CAPAS E NÚMEROS DE NATAL – 5

Natal - Faísca nº42

Esta capa, com um dos mais tradicionalistas temas de Natal, o Presépio, deve-se ao traço de António Barata, um artista que, apesar de muito subestimado, foi um dos melhores colaboradores de revistas infanto-juvenis como O Senhor Doutor (onde se estreou na técnica das histórias aos quadradinhos), O Papagaio e O Faísca. Se a sua produção não tivesse sido tão esparsa e irregular, devido a outras escolhas profissionais mais lucrativas, teria hoje certamente um lugar privilegiado nas crónicas da “época de ouro” da BD portuguesa, a par de Fernando Bento, E.T. Coelho e Vítor Péon, que foram seus contemporâneos, embora manifestassem outras influências e menos admiração (sobretudo os dois primeiros) por um estilo narrativo à maneira americana.
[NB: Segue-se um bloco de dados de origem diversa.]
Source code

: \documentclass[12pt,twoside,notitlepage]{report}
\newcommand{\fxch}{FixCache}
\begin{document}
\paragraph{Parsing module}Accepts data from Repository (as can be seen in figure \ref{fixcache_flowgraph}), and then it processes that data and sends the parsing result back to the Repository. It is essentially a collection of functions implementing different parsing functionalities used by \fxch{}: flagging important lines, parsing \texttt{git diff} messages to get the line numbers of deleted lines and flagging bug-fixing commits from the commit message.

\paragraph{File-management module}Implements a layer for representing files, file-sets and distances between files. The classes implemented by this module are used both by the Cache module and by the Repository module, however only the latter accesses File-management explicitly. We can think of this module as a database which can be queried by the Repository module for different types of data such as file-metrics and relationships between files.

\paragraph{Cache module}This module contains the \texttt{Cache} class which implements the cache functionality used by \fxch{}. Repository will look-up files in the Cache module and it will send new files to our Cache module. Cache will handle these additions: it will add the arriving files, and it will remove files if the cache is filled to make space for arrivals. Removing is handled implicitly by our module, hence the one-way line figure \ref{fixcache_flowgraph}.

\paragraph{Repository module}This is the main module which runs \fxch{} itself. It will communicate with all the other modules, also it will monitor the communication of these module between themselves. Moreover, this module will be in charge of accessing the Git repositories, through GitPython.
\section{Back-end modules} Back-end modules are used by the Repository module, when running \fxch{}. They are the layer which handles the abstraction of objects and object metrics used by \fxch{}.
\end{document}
Foi n’O Faísca, onde criou as suas melhores obras (“Pedro, o Gavião”, “O Cavaleiro da Rainha”, “O Rei da Campina”), que António Barata conquistou o lugar a que tinha direito, consolidando o seu próprio estilo e evidenciando, cada vez mais, uma firmeza e maturidade de traço dignas de nota, a par de uma natural elegância (herança de Alex Raymond, um dos seus maiores mestres), como prova esta magnífica capa de Natal, publicada sem assinatura no nº 42, de 25/12/1943, com 12 páginas.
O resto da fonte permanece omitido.